La mente de Ósver se hundió en un túnel del tiempo, retrocediendo once años hasta aquellos primeros juegos infantiles en la calle Huánuco. Ahí estaba Édgar, su primer amigo, el que se había convertido en un recuerdo nebuloso tras ser embestido por un auto. Ósver lo había visto como una sombra, un cuerpo tendido en la calzada. Ahora, viéndolo ahí, frente a él: al amigo que creía muerto.
—¿Édgar?, ¿el que les ponía nombre a las tortugas y a los caracoles?, ¿el que salía a la calle mientras su mamá dormía?
—Sí, ese soy yo, no me avergüences —dijo Édgar sonriendo—. ¿Cómo has estado? Te has engordado bastante.
—Sí, ya no es novedad. ¿Qué ha sido de tu vida? —preguntó Ósver mientras seguían jugando—. Después del accidente te fuiste y ya no supe nada de ti.
—Estudié toda mi primaria y parte de la secundaria en Arequipa. Este año regresé a Moquegua y estoy estudiando en el colegio Psicólogo Estadounidense, conocido como la famosa Ratonera. Sobre el accidente no recuerdo cómo ocurrió, pero lo único positivo que saqué de eso son mis cicatrices en el cuello. Por alguna razón, les resulta atractiva a las chicas; les digo que son mordidas de una vieja y legendaria vampira, y que me convirtió en un vampiro adolescente. No sé por qué, pero les gusta ese cuentazo. De hecho, a mi enamorada le fascina mi cicatriz. Por cierto, ¿qué hora será? —miró el reloj de la pared y eran las ocho de la noche—. Quedé con mi enamorada para que me esperara afuera, tú la conoces.
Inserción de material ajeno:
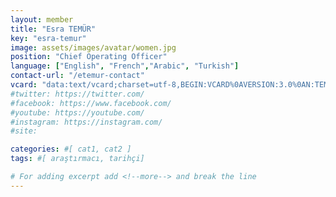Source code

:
 ```yaml
---
layout: member
title: "Esra TEMÜR"
key: "esra-temur"
image: assets/images/avatar/women.jpg
position: "Chief Operating Officer"
language: ["English", "French","Arabic", "Turkish"]
contact-url: "/etemur-contact"
vcard: "data:text/vcard;charset=utf-8,BEGIN:VCARD%0AVERSION:3.0%0AN:TEMÜR;Esra;;;%0AFN:Esra TEMÜR%0AORG:Mediterranean Agency%0ATITLE:Chief Operating Officer%0ATEL;type=CELL:+905396696171%0AEMAIL:esra@mediterraneanagency.com%0AURL:https://mediterranean.agency/%0AEND:VCARD"
#twitter: https://twitter.com/
#facebook: https://www.facebook.com/
#youtube: https://youtube.com/
#instagram: https://instagram.com/
#site: 

categories: #[ cat1, cat2 ]
tags: #[ araştırmacı, tarihçi]

# For adding excerpt add <!--more--> and break the line
---
```

 
<!--more-->

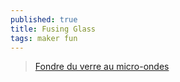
 ```yaml
---
published: true
title: Fusing Glass
tags: maker fun
---
```

> [Fondre du verre au micro-ondes](http://www.fablab-lyon.fr/2016/02/18/fondre-du-verre-au-micro-ondes/)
—¿Conozco a quién? —pregunto Ósver.
—A mi enamorada... ya te la presentaré. ¿Qué te parece si vienes mañana a mi casa para hablar un rato y recordar los viejos tiempos?
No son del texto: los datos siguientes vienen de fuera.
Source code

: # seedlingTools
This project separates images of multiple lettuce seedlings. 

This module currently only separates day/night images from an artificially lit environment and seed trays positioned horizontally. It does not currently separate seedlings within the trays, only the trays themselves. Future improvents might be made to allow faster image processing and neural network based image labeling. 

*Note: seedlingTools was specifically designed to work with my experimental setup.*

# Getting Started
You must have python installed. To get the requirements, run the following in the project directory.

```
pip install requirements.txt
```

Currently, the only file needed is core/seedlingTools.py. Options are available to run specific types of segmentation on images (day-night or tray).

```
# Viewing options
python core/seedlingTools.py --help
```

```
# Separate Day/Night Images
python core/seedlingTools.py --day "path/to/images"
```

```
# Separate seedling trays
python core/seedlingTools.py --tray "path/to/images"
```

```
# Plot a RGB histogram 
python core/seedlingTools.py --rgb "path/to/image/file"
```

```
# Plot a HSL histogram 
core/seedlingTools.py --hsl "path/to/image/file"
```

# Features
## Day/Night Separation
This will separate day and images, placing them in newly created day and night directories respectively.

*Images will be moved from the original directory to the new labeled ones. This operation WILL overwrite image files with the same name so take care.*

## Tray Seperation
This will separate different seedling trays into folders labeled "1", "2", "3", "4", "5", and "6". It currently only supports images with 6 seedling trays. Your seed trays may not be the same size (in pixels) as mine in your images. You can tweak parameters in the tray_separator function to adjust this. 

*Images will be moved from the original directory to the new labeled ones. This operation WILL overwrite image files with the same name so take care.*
—Bacán, ¿sabías que ya no vivo al frente de tu casa?
—Sí, mi abuelito me contó que se mudaron a otro sitio. Te espero mañana a las seis de la tarde ¿Qué dices?
Luego, Édgar se fue a un balcón de la galería, ya que estaban en el tercer piso; miró abajo y observó que su enamorada lo esperaba. Regresó donde Ósver y le dijo:
—Nos vemos amigo, Mi flaca está afuera esperándome. Te veo mañana.
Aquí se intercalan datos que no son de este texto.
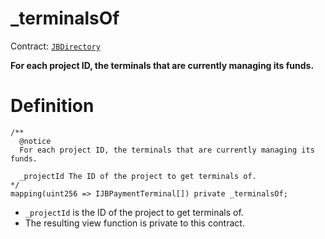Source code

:# _terminalsOf

Contract: [`JBDirectory`](/protocol/api/contracts/jbdirectory/README.md)‌

**For each project ID, the terminals that are currently managing its funds.**

# Definition

```solidity
/** 
  @notice 
  For each project ID, the terminals that are currently managing its funds.

  _projectId The ID of the project to get terminals of.
*/
mapping(uint256 => IJBPaymentTerminal[]) private _terminalsOf;
```

* `_projectId` is the ID of the project to get terminals of.
* The resulting view function is private to this contract.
Se dieron la mano y Édgar bajó las gradas para encontrarse con su enamorada.
—Oye, dice el tal Édgar que conoces a su enamorada. ¿Quién será? Vamos a verla antes de que se vayan —dijo Kike, con la curiosidad de un gato.
Cuando se acercaron a la baranda a ver quién era la chica, Ósver y Kike se miraron impactados, como si un violento accidente hubiera ocurrido frente a sus ojos. Ósver sintió un silencio espeluznante y abrumador, como si estuviera en el vacío del espacio, donde todos sus líquidos corporales empezaban a hervir hasta explotar en mil pedazos. Era Ailice. Estaba ahí, recibiendo a Édgar con un beso y un abrazo: su enamorado.